I’m done. I can’t do this anymore. I don’t feel anything anymore. Anything at all, I’m just numb. I can’t trust you anymore. I want to be able to think better of you but now it’s impossible. Goodbye.

Scared?

Remember that time you told me you were too scared to ask me out? That’s why we never got together properly, because for the first time in your life, you were scared that a girl might reject you. And you know what? To this day, I still don’t know what I would have said.

Bad timing

Why? Why do you do this to me when you know how it makes me feel? Of course, if you hurt me, you’re going to choose the option that will hurt me the most. You know how much it affects me, and how it makes me feel, you’ve settled my worries about it so many times, so why Change your mind now? Because I suppose you finally got bored. Even if you promised it would never actually happen.
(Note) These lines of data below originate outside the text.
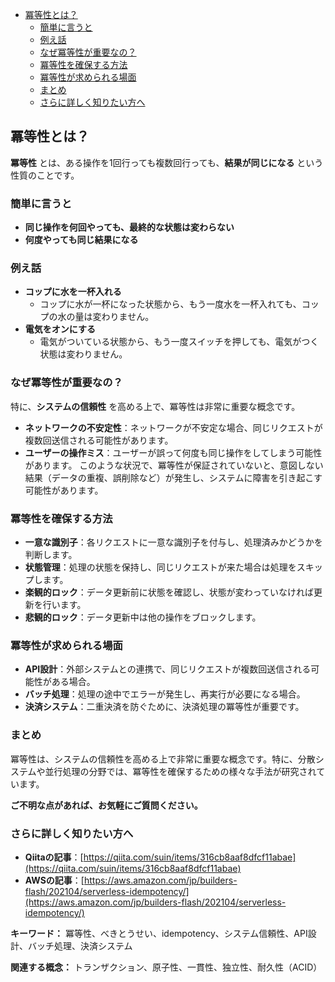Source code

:- [冪等性とは？](#冪等性とは)
  - [簡単に言うと](#簡単に言うと)
  - [例え話](#例え話)
  - [なぜ冪等性が重要なの？](#なぜ冪等性が重要なの)
  - [冪等性を確保する方法](#冪等性を確保する方法)
  - [冪等性が求められる場面](#冪等性が求められる場面)
  - [まとめ](#まとめ)
  - [さらに詳しく知りたい方へ](#さらに詳しく知りたい方へ)


## 冪等性とは？

**冪等性** とは、ある操作を1回行っても複数回行っても、**結果が同じになる** という性質のことです。

### 簡単に言うと
* **同じ操作を何回やっても、最終的な状態は変わらない**
* **何度やっても同じ結果になる**

### 例え話
* **コップに水を一杯入れる**
  * コップに水が一杯になった状態から、もう一度水を一杯入れても、コップの水の量は変わりません。
* **電気をオンにする**
  * 電気がついている状態から、もう一度スイッチを押しても、電気がつく状態は変わりません。

### なぜ冪等性が重要なの？
特に、**システムの信頼性** を高める上で、冪等性は非常に重要な概念です。
* **ネットワークの不安定性**：ネットワークが不安定な場合、同じリクエストが複数回送信される可能性があります。
* **ユーザーの操作ミス**：ユーザーが誤って何度も同じ操作をしてしまう可能性があります。
このような状況で、冪等性が保証されていないと、意図しない結果（データの重複、誤削除など）が発生し、システムに障害を引き起こす可能性があります。

### 冪等性を確保する方法
* **一意な識別子**：各リクエストに一意な識別子を付与し、処理済みかどうかを判断します。
* **状態管理**：処理の状態を保持し、同じリクエストが来た場合は処理をスキップします。
* **楽観的ロック**：データ更新前に状態を確認し、状態が変わっていなければ更新を行います。
* **悲観的ロック**：データ更新中は他の操作をブロックします。

### 冪等性が求められる場面
* **API設計**：外部システムとの連携で、同じリクエストが複数回送信される可能性がある場合。
* **バッチ処理**：処理の途中でエラーが発生し、再実行が必要になる場合。
* **決済システム**：二重決済を防ぐために、決済処理の冪等性が重要です。

### まとめ
冪等性は、システムの信頼性を高める上で非常に重要な概念です。特に、分散システムや並行処理の分野では、冪等性を確保するための様々な手法が研究されています。

**ご不明な点があれば、お気軽にご質問ください。**

### さらに詳しく知りたい方へ
* **Qiitaの記事**：[https://qiita.com/suin/items/316cb8aaf8dfcf11abae](https://qiita.com/suin/items/316cb8aaf8dfcf11abae)
* **AWSの記事**：[https://aws.amazon.com/jp/builders-flash/202104/serverless-idempotency/](https://aws.amazon.com/jp/builders-flash/202104/serverless-idempotency/)

**キーワード：** 冪等性、べきとうせい、idempotency、システム信頼性、API設計、バッチ処理、決済システム

**関連する概念：** トランザクション、原子性、一貫性、独立性、耐久性（ACID）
Wow, look at that, it even just started raining, how fucking clichéd is that. I can’t even convince myself that I don’t need you anymore, because I do. I need you more than I’ll ever tell you. Especially right now, I need you more than ever, and you chose today to let me go. But I know if I bring it up you’ll get annoyed and try to comfort me. But I don’t want that. I want you to realise, as my best friend, that right now, I JUST REALLY NEED TO HEAR YOUR VOICE. That’s all. But no…

You

Well fuck, what happened to us?
We started off so perfectly, so innocently, I can’t even remember where it changes… If it even did. Because, you see, the thing with you, the thing with me, is that, you were clever, and I was stupid. You knew what you were doing, and what started off as innocent, shameless flirting, suddenly decided to go BAM into real life shit. And I can’t even remember when. All the memories I have of you just blur, only a few stand out. Like the night I first spoke to you. And then the night weeks later where we actually started something. No, we weren’t together. I don’t think we ever could be. I just stupidly hoped. I remember the few nights when you called me beautiful. And I mean beautiful, pretty or stunning, because they were rare. Mostly it would just be comments like hot, I want you in my bed and so on and so forth. We went from literally being a couple - but not being one - to best friends. How does that happen? You were probably the best thing that ever happened to me, even if I did find out that you had a girlfriend. You were sorry though, and we were both too scared of losing each other that we just looked past it. But now I’m wondering if I should’ve. I know I’d never change the way I reacted, so calm, uncaring, forgiving, because, I only ever feel the need to write this shit when we haven’t spoken for a few days. I don’t know what it is. One night, we’ll talk and everything is perfect, the next thing I know is that we haven’t spoken in a week, I feel like shit, I feel empty. Then I wake up to a text from you saying that you’re sorry and I feel better all over again.
Fuck you. Fuck everything you’ve ever done to me and every other girl. Fuck you and the way you make me feel. Fuck the way we both still like each other. Fuck the way we’re best friends although I need so much more. I love you.
So here I am now, looking back at all the stages we went through, waiting for you to reply, and just thinking shit, what the fuck happened there?